__TASK REQUIREMENTS__: Your task is to transcribe each record exactly and to omit every image.
※ ※ ※
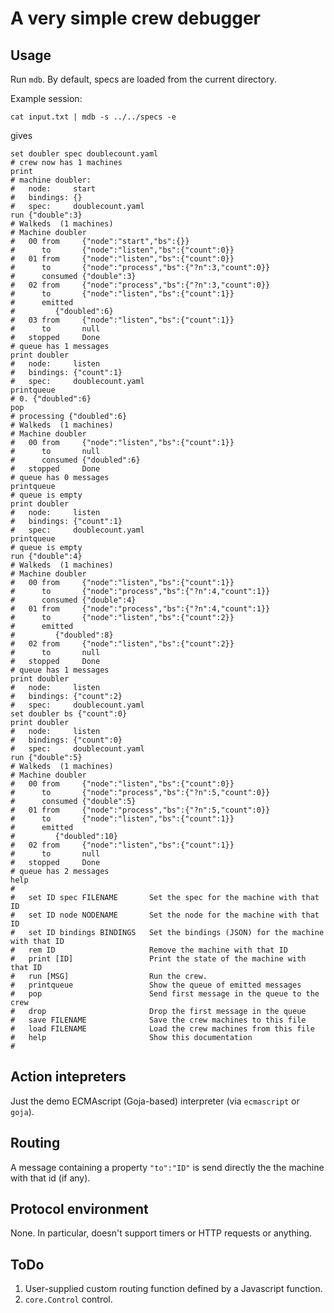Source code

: # A very simple crew debugger

## Usage

Run `mdb`.  By default, specs are loaded from the current directory.

Example session:

```Shell
cat input.txt | mdb -s ../../specs -e
```

gives

```
set doubler spec doublecount.yaml
# crew now has 1 machines
print
# machine doubler:
#   node:     start
#   bindings: {}
#   spec:     doublecount.yaml
run {"double":3}
# Walkeds  (1 machines)
# Machine doubler
#   00 from     {"node":"start","bs":{}}
#      to       {"node":"listen","bs":{"count":0}}
#   01 from     {"node":"listen","bs":{"count":0}}
#      to       {"node":"process","bs":{"?n":3,"count":0}}
#      consumed {"double":3}
#   02 from     {"node":"process","bs":{"?n":3,"count":0}}
#      to       {"node":"listen","bs":{"count":1}}
#      emitted
#         {"doubled":6}
#   03 from     {"node":"listen","bs":{"count":1}}
#      to       null
#   stopped     Done
# queue has 1 messages
print doubler
#   node:     listen
#   bindings: {"count":1}
#   spec:     doublecount.yaml
printqueue
# 0. {"doubled":6}
pop
# processing {"doubled":6}
# Walkeds  (1 machines)
# Machine doubler
#   00 from     {"node":"listen","bs":{"count":1}}
#      to       null
#      consumed {"doubled":6}
#   stopped     Done
# queue has 0 messages
printqueue
# queue is empty
print doubler
#   node:     listen
#   bindings: {"count":1}
#   spec:     doublecount.yaml
printqueue
# queue is empty
run {"double":4}
# Walkeds  (1 machines)
# Machine doubler
#   00 from     {"node":"listen","bs":{"count":1}}
#      to       {"node":"process","bs":{"?n":4,"count":1}}
#      consumed {"double":4}
#   01 from     {"node":"process","bs":{"?n":4,"count":1}}
#      to       {"node":"listen","bs":{"count":2}}
#      emitted
#         {"doubled":8}
#   02 from     {"node":"listen","bs":{"count":2}}
#      to       null
#   stopped     Done
# queue has 1 messages
print doubler
#   node:     listen
#   bindings: {"count":2}
#   spec:     doublecount.yaml
set doubler bs {"count":0}
print doubler
#   node:     listen
#   bindings: {"count":0}
#   spec:     doublecount.yaml
run {"double":5}
# Walkeds  (1 machines)
# Machine doubler
#   00 from     {"node":"listen","bs":{"count":0}}
#      to       {"node":"process","bs":{"?n":5,"count":0}}
#      consumed {"double":5}
#   01 from     {"node":"process","bs":{"?n":5,"count":0}}
#      to       {"node":"listen","bs":{"count":1}}
#      emitted
#         {"doubled":10}
#   02 from     {"node":"listen","bs":{"count":1}}
#      to       null
#   stopped     Done
# queue has 2 messages
help
# 
#   set ID spec FILENAME       Set the spec for the machine with that ID
#   set ID node NODENAME       Set the node for the machine with that ID
#   set ID bindings BINDINGS   Set the bindings (JSON) for the machine with that ID
#   rem ID                     Remove the machine with that ID
#   print [ID]                 Print the state of the machine with that ID
#   run [MSG]                  Run the crew.
#   printqueue                 Show the queue of emitted messages
#   pop                        Send first message in the queue to the crew
#   drop                       Drop the first message in the queue
#   save FILENAME              Save the crew machines to this file
#   load FILENAME              Load the crew machines from this file
#   help                       Show this documentation
# 
```

## Action intepreters

Just the demo ECMAscript (Goja-based) interpreter (via `ecmascript` or
`goja`).


## Routing

A message containing a property `"to":"ID"` is send directly the the
machine with that id (if any).


## Protocol environment

None.  In particular, doesn't support timers or HTTP requests or
anything.


## ToDo

1. User-supplied custom routing function defined by a Javascript
   function.
1. `core.Control` control.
※ ※ ※
__ANSWER TO THIS PROBLEM__:
Source code

: # A very simple crew debugger

## Usage

Run `mdb`.  By default, specs are loaded from the current directory.

Example session:

```Shell
cat input.txt | mdb -s ../../specs -e
```

gives

```
set doubler spec doublecount.yaml
# crew now has 1 machines
print
# machine doubler:
#   node:     start
#   bindings: {}
#   spec:     doublecount.yaml
run {"double":3}
# Walkeds  (1 machines)
# Machine doubler
#   00 from     {"node":"start","bs":{}}
#      to       {"node":"listen","bs":{"count":0}}
#   01 from     {"node":"listen","bs":{"count":0}}
#      to       {"node":"process","bs":{"?n":3,"count":0}}
#      consumed {"double":3}
#   02 from     {"node":"process","bs":{"?n":3,"count":0}}
#      to       {"node":"listen","bs":{"count":1}}
#      emitted
#         {"doubled":6}
#   03 from     {"node":"listen","bs":{"count":1}}
#      to       null
#   stopped     Done
# queue has 1 messages
print doubler
#   node:     listen
#   bindings: {"count":1}
#   spec:     doublecount.yaml
printqueue
# 0. {"doubled":6}
pop
# processing {"doubled":6}
# Walkeds  (1 machines)
# Machine doubler
#   00 from     {"node":"listen","bs":{"count":1}}
#      to       null
#      consumed {"doubled":6}
#   stopped     Done
# queue has 0 messages
printqueue
# queue is empty
print doubler
#   node:     listen
#   bindings: {"count":1}
#   spec:     doublecount.yaml
printqueue
# queue is empty
run {"double":4}
# Walkeds  (1 machines)
# Machine doubler
#   00 from     {"node":"listen","bs":{"count":1}}
#      to       {"node":"process","bs":{"?n":4,"count":1}}
#      consumed {"double":4}
#   01 from     {"node":"process","bs":{"?n":4,"count":1}}
#      to       {"node":"listen","bs":{"count":2}}
#      emitted
#         {"doubled":8}
#   02 from     {"node":"listen","bs":{"count":2}}
#      to       null
#   stopped     Done
# queue has 1 messages
print doubler
#   node:     listen
#   bindings: {"count":2}
#   spec:     doublecount.yaml
set doubler bs {"count":0}
print doubler
#   node:     listen
#   bindings: {"count":0}
#   spec:     doublecount.yaml
run {"double":5}
# Walkeds  (1 machines)
# Machine doubler
#   00 from     {"node":"listen","bs":{"count":0}}
#      to       {"node":"process","bs":{"?n":5,"count":0}}
#      consumed {"double":5}
#   01 from     {"node":"process","bs":{"?n":5,"count":0}}
#      to       {"node":"listen","bs":{"count":1}}
#      emitted
#         {"doubled":10}
#   02 from     {"node":"listen","bs":{"count":1}}
#      to       null
#   stopped     Done
# queue has 2 messages
help
# 
#   set ID spec FILENAME       Set the spec for the machine with that ID
#   set ID node NODENAME       Set the node for the machine with that ID
#   set ID bindings BINDINGS   Set the bindings (JSON) for the machine with that ID
#   rem ID                     Remove the machine with that ID
#   print [ID]                 Print the state of the machine with that ID
#   run [MSG]                  Run the crew.
#   printqueue                 Show the queue of emitted messages
#   pop                        Send first message in the queue to the crew
#   drop                       Drop the first message in the queue
#   save FILENAME              Save the crew machines to this file
#   load FILENAME              Load the crew machines from this file
#   help                       Show this documentation
# 
```

## Action intepreters

Just the demo ECMAscript (Goja-based) interpreter (via `ecmascript` or
`goja`).


## Routing

A message containing a property `"to":"ID"` is send directly the the
machine with that id (if any).


## Protocol environment

None.  In particular, doesn't support timers or HTTP requests or
anything.


## ToDo

1. User-supplied custom routing function defined by a Javascript
   function.
1. `core.Control` control.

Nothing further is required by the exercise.